Shortly after my dad’s retirement, my parents returned to the suburbs. My mom longed for more flowers, so they ended up buying more house than they needed to get the landscape my mom wanted. Not as steady on her feet by then, she put my dad to work, planting shrubs and trees, bulbs and bare roots.

Mom planted and nurtured a broad sampling of her favorite flowers. Then she invited friends over one by one.

One spring she had him turn over sod for a new flowerbed near the patio. A folk-art ornament of a little girl stood in the dirt to mark the space: my mom’s “friendship garden.” In this designated flowerbed, Mom planted and nurtured a broad sampling of her favorite flowers. Then she invited friends over one by one. They’d tour the yard, “oooh” and “ahhh” in every quadrant, and then go home with a boxful of snippets and sprigs of various living things to plant and pray over in their own yards.

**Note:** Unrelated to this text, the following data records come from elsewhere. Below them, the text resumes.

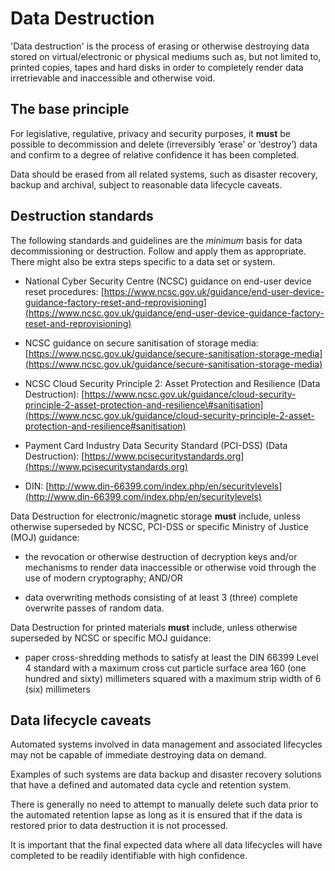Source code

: # Data Destruction

'Data destruction' is the process of erasing or otherwise destroying data stored on virtual/electronic or physical mediums such as, but not limited to, printed copies, tapes and hard disks in order to completely render data irretrievable and inaccessible and otherwise void.

## The base principle

For legislative, regulative, privacy and security purposes, it **must** be possible to decommission and delete \(irreversibly ‘erase’ or ‘destroy’\) data and confirm to a degree of relative confidence it has been completed.

Data should be erased from all related systems, such as disaster recovery, backup and archival, subject to reasonable data lifecycle caveats.

## Destruction standards

The following standards and guidelines are the *minimum* basis for data decommissioning or destruction. Follow and apply them as appropriate. There might also be extra steps specific to a data set or system.

-   National Cyber Security Centre \(NCSC\) guidance on end-user device reset procedures: [https://www.ncsc.gov.uk/guidance/end-user-device-guidance-factory-reset-and-reprovisioning](https://www.ncsc.gov.uk/guidance/end-user-device-guidance-factory-reset-and-reprovisioning)

-   NCSC guidance on secure sanitisation of storage media: [https://www.ncsc.gov.uk/guidance/secure-sanitisation-storage-media](https://www.ncsc.gov.uk/guidance/secure-sanitisation-storage-media)

-   NCSC Cloud Security Principle 2: Asset Protection and Resilience \(Data Destruction\): [https://www.ncsc.gov.uk/guidance/cloud-security-principle-2-asset-protection-and-resilience\#sanitisation](https://www.ncsc.gov.uk/guidance/cloud-security-principle-2-asset-protection-and-resilience#sanitisation)

-   Payment Card Industry Data Security Standard \(PCI-DSS\) \(Data Destruction\): [https://www.pcisecuritystandards.org](https://www.pcisecuritystandards.org)

-   DIN: [http://www.din-66399.com/index.php/en/securitylevels](http://www.din-66399.com/index.php/en/securitylevels)


Data Destruction for electronic/magnetic storage **must** include, unless otherwise superseded by NCSC, PCI-DSS or specific Ministry of Justice \(MOJ\) guidance:

-   the revocation or otherwise destruction of decryption keys and/or mechanisms to render data inaccessible or otherwise void through the use of modern cryptography; AND/OR

-   data overwriting methods consisting of at least 3 \(three\) complete overwrite passes of random data.


Data Destruction for printed materials **must** include, unless otherwise superseded by NCSC or specific MOJ guidance:

-   paper cross-shredding methods to satisfy at least the DIN 66399 Level 4 standard with a maximum cross cut particle surface area 160 \(one hundred and sixty\) millimeters squared with a maximum strip width of 6 \(six\) millimeters


## Data lifecycle caveats

Automated systems involved in data management and associated lifecycles may not be capable of immediate destroying data on demand.

Examples of such systems are data backup and disaster recovery solutions that have a defined and automated data cycle and retention system.

There is generally no need to attempt to manually delete such data prior to the automated retention lapse as long as it is ensured that if the data is restored prior to data destruction it is not processed.

It is important that the final expected data where all data lifecycles will have completed to be readily identifiable with high confidence.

My parents stayed in that four-bedroom, two-story house on a 3/4-acre lot longer than was probably wise—but my mom didn’t want to give up her gardens, though they were in increasing disarray. Neither of my parents had the mobility needed to tend them anymore. Whatever came up each spring, Mom enjoyed and put in her gardening journal. Whatever didn’t come up, she mourned.

My dad was ready to give up the expansive house and yard—and all the work they entailed—years before my mom was willing to think about it. But she finally decided the stairs were more than her pained knees could take, and they moved to a condo. My oldest sister, who inherited my mom’s green thumb, transplanted a few of Mom’s favorite perennials near the condo patio, but they—like my parents—had known their best days. Mom made do with what she had—but she missed her flowers. When a health-care worker admired one of her thriving houseplants, Mom told her to take some clippings of it. Mom’s friendship garden moved indoors.

A few years later, my parents moved to an assisted living facility, and my mom’s garden went digital: my other sister set Mom’s laptop to display a slideshow of her flowers. She passed many hours watching the flowers “bloom” on the screen, each stirring happy memories. Not surprisingly, she shared her favorites with more than one visitor—and usually with an accompanying story: “Richard hated that flower—it was always in his way at the old house. …That one came from Grandma’s garden at the farm. … They told me this one was purple, but that’s the strangest purple I’ve ever seen…”

When Mom shared her flowers—actual or virtual—she was sharing herself.

No one on the receiving end of a digital bloom could take it home to plant. No one’s garden grew new flowers because of my mom’s memories. And perhaps few recipients even realized they’d been given a gift at all. But when Mom shared her flowers—actual or virtual—she was sharing herself. Whether the color filled her yard or her screen, her flowers reflected her creativity, her tenderness, and her expertise. She delighted in her flowers and pure delight bubbles over, waiting to be shared. In her younger days, she offered friends the opportunity to enjoy new flowers and to garden, enriching their lives and her own as well. When her flowers were nothing but digitized memories, she shared what she could.

My mom’s flowers have stopped blooming—but not forever. After the long winter has passed and eternal Easter has come, she will tend a garden more expansive and full of color than ever. She will walk—and bend and squat and kneel—in richer soil than her gardens ever had. Her fingers, free from arthritic pain, will pick and prune old favorites, as well as perennials she’s never seen before. Resurrected life on a re-created earth with the Master Gardener will be full of delight, for days without end. She will have flowers to share forever.